DATA RECORDS:
»»

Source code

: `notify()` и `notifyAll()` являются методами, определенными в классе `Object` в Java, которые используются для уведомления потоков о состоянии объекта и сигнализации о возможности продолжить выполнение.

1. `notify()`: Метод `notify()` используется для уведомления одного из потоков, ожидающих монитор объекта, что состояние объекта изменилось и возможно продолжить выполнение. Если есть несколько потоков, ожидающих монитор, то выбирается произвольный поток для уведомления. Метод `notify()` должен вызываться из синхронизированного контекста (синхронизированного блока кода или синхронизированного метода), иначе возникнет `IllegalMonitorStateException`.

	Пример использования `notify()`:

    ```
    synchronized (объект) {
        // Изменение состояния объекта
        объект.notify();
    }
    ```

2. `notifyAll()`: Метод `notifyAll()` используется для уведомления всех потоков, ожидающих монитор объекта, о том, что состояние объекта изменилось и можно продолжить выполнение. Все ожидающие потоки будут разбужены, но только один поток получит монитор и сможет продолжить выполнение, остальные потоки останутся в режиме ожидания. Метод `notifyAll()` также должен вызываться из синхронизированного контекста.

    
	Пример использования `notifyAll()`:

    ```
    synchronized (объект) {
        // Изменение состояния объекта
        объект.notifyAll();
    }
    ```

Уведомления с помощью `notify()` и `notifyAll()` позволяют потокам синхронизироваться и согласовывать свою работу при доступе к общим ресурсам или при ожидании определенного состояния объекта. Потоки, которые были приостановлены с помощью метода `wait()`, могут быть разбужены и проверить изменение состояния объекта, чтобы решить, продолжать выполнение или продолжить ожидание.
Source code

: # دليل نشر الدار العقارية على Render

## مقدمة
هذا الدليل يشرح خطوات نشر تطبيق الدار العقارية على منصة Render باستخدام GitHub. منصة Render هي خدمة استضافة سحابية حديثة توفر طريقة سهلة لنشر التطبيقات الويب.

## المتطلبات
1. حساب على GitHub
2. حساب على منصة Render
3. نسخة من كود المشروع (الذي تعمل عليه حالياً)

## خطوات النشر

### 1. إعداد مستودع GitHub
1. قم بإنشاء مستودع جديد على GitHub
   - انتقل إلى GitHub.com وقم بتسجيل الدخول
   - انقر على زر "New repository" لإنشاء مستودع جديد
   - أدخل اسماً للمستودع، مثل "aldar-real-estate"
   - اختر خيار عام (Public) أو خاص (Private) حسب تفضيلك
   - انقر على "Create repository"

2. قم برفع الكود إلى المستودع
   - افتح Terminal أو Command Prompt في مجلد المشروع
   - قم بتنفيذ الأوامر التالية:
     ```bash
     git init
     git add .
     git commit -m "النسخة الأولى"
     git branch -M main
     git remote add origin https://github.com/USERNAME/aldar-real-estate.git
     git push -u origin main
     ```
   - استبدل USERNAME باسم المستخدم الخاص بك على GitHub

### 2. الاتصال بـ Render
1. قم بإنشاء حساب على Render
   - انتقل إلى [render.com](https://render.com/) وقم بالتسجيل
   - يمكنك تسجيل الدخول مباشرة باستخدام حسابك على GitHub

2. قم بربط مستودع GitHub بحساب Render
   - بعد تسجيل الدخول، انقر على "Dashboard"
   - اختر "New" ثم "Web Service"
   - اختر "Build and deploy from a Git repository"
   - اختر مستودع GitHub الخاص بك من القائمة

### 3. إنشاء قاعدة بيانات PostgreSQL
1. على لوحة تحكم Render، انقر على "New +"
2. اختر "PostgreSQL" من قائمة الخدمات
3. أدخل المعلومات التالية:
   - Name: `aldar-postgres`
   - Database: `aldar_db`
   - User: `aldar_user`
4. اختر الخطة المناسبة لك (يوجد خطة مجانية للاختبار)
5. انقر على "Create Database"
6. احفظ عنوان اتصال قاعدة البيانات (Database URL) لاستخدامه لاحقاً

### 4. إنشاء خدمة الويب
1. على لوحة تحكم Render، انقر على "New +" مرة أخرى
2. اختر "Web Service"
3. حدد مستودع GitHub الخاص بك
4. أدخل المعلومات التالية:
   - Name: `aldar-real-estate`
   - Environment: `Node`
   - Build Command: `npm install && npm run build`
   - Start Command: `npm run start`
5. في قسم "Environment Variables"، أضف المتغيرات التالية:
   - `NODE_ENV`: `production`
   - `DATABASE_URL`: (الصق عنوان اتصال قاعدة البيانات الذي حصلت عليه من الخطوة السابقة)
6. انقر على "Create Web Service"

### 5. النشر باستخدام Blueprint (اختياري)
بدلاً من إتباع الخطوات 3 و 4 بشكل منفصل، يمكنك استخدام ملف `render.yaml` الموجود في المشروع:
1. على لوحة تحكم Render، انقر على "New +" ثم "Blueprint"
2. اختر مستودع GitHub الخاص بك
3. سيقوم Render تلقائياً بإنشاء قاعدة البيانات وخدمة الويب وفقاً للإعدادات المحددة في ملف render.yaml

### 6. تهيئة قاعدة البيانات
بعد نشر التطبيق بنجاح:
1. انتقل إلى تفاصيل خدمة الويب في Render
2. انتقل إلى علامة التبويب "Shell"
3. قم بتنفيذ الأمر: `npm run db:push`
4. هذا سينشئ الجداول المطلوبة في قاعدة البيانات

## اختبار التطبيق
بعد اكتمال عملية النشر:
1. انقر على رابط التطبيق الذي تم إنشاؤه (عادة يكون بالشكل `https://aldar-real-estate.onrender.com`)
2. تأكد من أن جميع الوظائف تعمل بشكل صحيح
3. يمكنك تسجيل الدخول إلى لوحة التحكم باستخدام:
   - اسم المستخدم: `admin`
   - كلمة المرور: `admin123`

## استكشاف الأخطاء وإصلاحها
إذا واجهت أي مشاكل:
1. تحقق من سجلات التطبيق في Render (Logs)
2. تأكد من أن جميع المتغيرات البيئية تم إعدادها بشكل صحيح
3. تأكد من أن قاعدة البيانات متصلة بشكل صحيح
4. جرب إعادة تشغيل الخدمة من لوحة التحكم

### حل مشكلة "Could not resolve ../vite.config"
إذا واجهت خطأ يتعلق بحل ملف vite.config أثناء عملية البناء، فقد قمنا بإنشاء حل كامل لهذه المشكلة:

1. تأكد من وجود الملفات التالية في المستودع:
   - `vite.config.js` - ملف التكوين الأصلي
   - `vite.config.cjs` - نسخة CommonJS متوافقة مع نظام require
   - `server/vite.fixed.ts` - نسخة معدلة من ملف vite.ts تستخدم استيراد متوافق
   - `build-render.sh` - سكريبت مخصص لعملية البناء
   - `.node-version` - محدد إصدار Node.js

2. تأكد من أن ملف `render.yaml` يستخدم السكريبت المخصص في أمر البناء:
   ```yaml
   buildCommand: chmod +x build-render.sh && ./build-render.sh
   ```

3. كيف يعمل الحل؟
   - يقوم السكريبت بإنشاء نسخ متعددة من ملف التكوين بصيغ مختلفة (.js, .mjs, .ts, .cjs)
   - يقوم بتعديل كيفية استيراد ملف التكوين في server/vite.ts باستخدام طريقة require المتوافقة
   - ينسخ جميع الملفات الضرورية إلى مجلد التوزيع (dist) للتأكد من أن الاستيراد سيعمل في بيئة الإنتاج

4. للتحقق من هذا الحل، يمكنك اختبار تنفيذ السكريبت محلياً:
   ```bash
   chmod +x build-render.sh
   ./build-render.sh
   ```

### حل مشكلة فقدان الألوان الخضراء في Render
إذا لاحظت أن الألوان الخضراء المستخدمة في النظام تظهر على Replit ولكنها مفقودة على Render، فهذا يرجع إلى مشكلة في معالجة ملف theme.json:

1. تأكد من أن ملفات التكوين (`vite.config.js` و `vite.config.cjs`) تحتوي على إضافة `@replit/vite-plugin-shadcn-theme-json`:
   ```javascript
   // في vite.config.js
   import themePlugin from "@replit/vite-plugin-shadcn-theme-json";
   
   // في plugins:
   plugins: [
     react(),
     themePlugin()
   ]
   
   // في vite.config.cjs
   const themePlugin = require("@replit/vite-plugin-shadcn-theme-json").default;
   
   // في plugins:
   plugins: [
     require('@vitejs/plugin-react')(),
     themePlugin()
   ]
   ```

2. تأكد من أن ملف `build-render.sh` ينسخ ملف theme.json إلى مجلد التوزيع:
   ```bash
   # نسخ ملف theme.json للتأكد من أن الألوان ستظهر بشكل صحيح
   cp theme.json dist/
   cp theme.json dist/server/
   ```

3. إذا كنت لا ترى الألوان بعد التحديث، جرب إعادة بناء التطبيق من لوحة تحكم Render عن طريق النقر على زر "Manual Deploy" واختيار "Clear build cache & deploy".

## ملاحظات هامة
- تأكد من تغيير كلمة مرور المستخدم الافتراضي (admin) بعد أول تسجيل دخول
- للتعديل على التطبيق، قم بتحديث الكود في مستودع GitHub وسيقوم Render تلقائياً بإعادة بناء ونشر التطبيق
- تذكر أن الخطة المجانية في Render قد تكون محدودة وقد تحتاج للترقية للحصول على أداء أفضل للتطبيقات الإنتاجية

««

WORK INSTRUCTION: Among the lines above, find the one with "- أدخل اسماً" and the one with "بدلاً من إتباع". Quote both and everything between them, exactly.

TASK RESULT:
   - أدخل اسماً للمستودع، مثل "aldar-real-estate"
   - اختر خيار عام (Public) أو خاص (Private) حسب تفضيلك
   - انقر على "Create repository"

2. قم برفع الكود إلى المستودع
   - افتح Terminal أو Command Prompt في مجلد المشروع
   - قم بتنفيذ الأوامر التالية:
     ```bash
     git init
     git add .
     git commit -m "النسخة الأولى"
     git branch -M main
     git remote add origin https://github.com/USERNAME/aldar-real-estate.git
     git push -u origin main
     ```
   - استبدل USERNAME باسم المستخدم الخاص بك على GitHub

### 2. الاتصال بـ Render
1. قم بإنشاء حساب على Render
   - انتقل إلى [render.com](https://render.com/) وقم بالتسجيل
   - يمكنك تسجيل الدخول مباشرة باستخدام حسابك على GitHub

2. قم بربط مستودع GitHub بحساب Render
   - بعد تسجيل الدخول، انقر على "Dashboard"
   - اختر "New" ثم "Web Service"
   - اختر "Build and deploy from a Git repository"
   - اختر مستودع GitHub الخاص بك من القائمة

### 3. إنشاء قاعدة بيانات PostgreSQL
1. على لوحة تحكم Render، انقر على "New +"
2. اختر "PostgreSQL" من قائمة الخدمات
3. أدخل المعلومات التالية:
   - Name: `aldar-postgres`
   - Database: `aldar_db`
   - User: `aldar_user`
4. اختر الخطة المناسبة لك (يوجد خطة مجانية للاختبار)
5. انقر على "Create Database"
6. احفظ عنوان اتصال قاعدة البيانات (Database URL) لاستخدامه لاحقاً

### 4. إنشاء خدمة الويب
1. على لوحة تحكم Render، انقر على "New +" مرة أخرى
2. اختر "Web Service"
3. حدد مستودع GitHub الخاص بك
4. أدخل المعلومات التالية:
   - Name: `aldar-real-estate`
   - Environment: `Node`
   - Build Command: `npm install && npm run build`
   - Start Command: `npm run start`
5. في قسم "Environment Variables"، أضف المتغيرات التالية:
   - `NODE_ENV`: `production`
   - `DATABASE_URL`: (الصق عنوان اتصال قاعدة البيانات الذي حصلت عليه من الخطوة السابقة)
6. انقر على "Create Web Service"

### 5. النشر باستخدام Blueprint (اختياري)
بدلاً من إتباع الخطوات 3 و 4 بشكل منفصل، يمكنك استخدام ملف `render.yaml` الموجود في المشروع:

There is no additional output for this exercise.